● RECORDS PROVIDED
=== Begin Enclosure ===

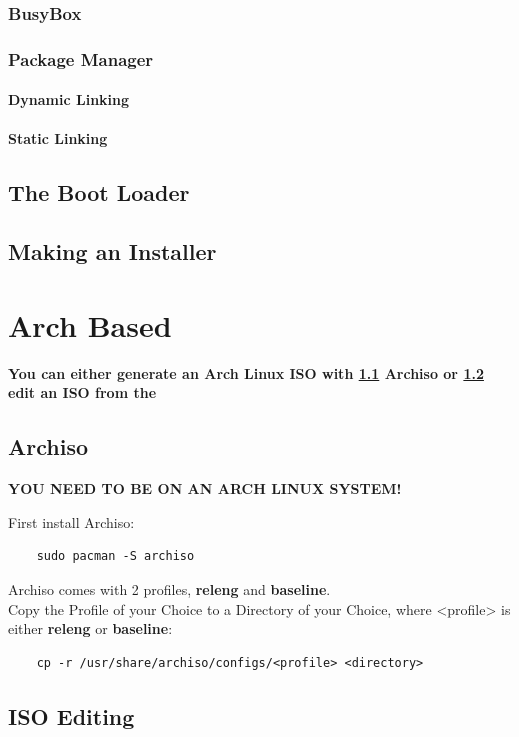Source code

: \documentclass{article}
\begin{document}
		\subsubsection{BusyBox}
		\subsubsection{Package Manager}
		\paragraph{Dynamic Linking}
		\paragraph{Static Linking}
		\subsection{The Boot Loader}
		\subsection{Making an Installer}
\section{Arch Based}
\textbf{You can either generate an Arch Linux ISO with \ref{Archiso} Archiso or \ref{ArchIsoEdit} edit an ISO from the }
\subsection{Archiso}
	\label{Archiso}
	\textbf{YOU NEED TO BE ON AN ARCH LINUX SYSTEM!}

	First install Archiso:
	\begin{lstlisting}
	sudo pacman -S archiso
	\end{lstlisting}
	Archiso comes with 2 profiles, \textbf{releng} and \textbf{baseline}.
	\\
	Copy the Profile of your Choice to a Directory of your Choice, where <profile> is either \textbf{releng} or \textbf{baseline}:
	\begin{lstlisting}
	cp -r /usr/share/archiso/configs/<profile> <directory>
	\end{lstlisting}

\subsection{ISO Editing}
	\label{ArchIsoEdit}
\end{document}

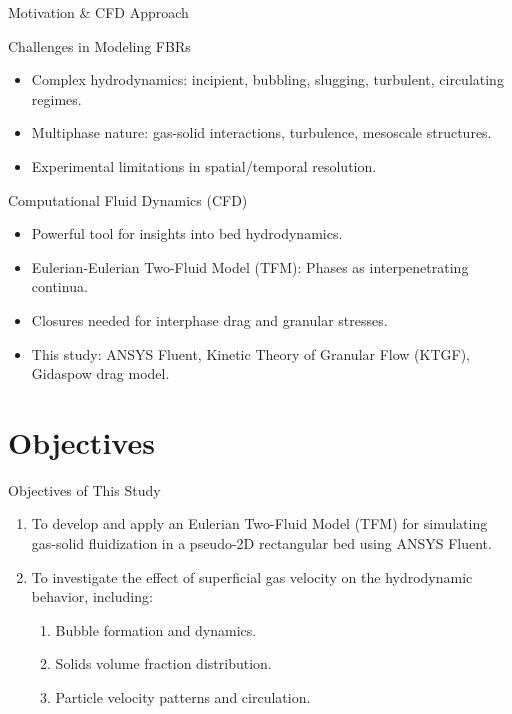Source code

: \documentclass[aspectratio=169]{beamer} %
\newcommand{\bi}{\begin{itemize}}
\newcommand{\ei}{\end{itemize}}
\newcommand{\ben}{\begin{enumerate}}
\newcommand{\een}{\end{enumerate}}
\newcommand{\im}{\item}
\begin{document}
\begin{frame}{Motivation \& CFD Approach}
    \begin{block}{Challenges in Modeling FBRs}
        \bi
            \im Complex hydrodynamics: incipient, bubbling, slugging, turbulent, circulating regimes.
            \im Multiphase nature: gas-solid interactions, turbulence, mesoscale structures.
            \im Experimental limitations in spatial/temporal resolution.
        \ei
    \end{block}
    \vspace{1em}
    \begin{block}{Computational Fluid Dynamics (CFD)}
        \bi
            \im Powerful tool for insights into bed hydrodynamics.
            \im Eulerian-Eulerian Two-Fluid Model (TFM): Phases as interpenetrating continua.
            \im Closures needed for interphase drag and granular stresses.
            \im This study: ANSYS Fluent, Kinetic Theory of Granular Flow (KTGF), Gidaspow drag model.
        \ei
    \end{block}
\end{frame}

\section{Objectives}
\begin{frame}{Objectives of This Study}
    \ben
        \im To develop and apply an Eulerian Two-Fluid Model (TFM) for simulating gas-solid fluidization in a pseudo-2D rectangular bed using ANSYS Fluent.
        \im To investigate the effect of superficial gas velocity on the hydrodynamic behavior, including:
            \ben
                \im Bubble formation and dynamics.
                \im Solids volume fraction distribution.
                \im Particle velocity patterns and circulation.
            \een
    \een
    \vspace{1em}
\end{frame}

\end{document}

=== End Enclosure ===

● WHAT YOU ARE ASKED TO DO
Set down the entries above word for word, but drop any image.

● ANSWER FOR THIS EXERCISE
Source code

: \documentclass{article}
\begin{document}
		\subsubsection{BusyBox}
		\subsubsection{Package Manager}
		\paragraph{Dynamic Linking}
		\paragraph{Static Linking}
		\subsection{The Boot Loader}
		\subsection{Making an Installer}
\section{Arch Based}
\textbf{You can either generate an Arch Linux ISO with \ref{Archiso} Archiso or \ref{ArchIsoEdit} edit an ISO from the }
\subsection{Archiso}
	\label{Archiso}
	\textbf{YOU NEED TO BE ON AN ARCH LINUX SYSTEM!}

	First install Archiso:
	\begin{lstlisting}
	sudo pacman -S archiso
	\end{lstlisting}
	Archiso comes with 2 profiles, \textbf{releng} and \textbf{baseline}.
	\\
	Copy the Profile of your Choice to a Directory of your Choice, where <profile> is either \textbf{releng} or \textbf{baseline}:
	\begin{lstlisting}
	cp -r /usr/share/archiso/configs/<profile> <directory>
	\end{lstlisting}

\subsection{ISO Editing}
	\label{ArchIsoEdit}
\end{document}

Source code

: \documentclass[aspectratio=169]{beamer} %
\newcommand{\bi}{\begin{itemize}}
\newcommand{\ei}{\end{itemize}}
\newcommand{\ben}{\begin{enumerate}}
\newcommand{\een}{\end{enumerate}}
\newcommand{\im}{\item}
\begin{document}
\begin{frame}{Motivation \& CFD Approach}
    \begin{block}{Challenges in Modeling FBRs}
        \bi
            \im Complex hydrodynamics: incipient, bubbling, slugging, turbulent, circulating regimes.
            \im Multiphase nature: gas-solid interactions, turbulence, mesoscale structures.
            \im Experimental limitations in spatial/temporal resolution.
        \ei
    \end{block}
    \vspace{1em}
    \begin{block}{Computational Fluid Dynamics (CFD)}
        \bi
            \im Powerful tool for insights into bed hydrodynamics.
            \im Eulerian-Eulerian Two-Fluid Model (TFM): Phases as interpenetrating continua.
            \im Closures needed for interphase drag and granular stresses.
            \im This study: ANSYS Fluent, Kinetic Theory of Granular Flow (KTGF), Gidaspow drag model.
        \ei
    \end{block}
\end{frame}

\section{Objectives}
\begin{frame}{Objectives of This Study}
    \ben
        \im To develop and apply an Eulerian Two-Fluid Model (TFM) for simulating gas-solid fluidization in a pseudo-2D rectangular bed using ANSYS Fluent.
        \im To investigate the effect of superficial gas velocity on the hydrodynamic behavior, including:
            \ben
                \im Bubble formation and dynamics.
                \im Solids volume fraction distribution.
                \im Particle velocity patterns and circulation.
            \een
    \een
    \vspace{1em}
\end{frame}

\end{document}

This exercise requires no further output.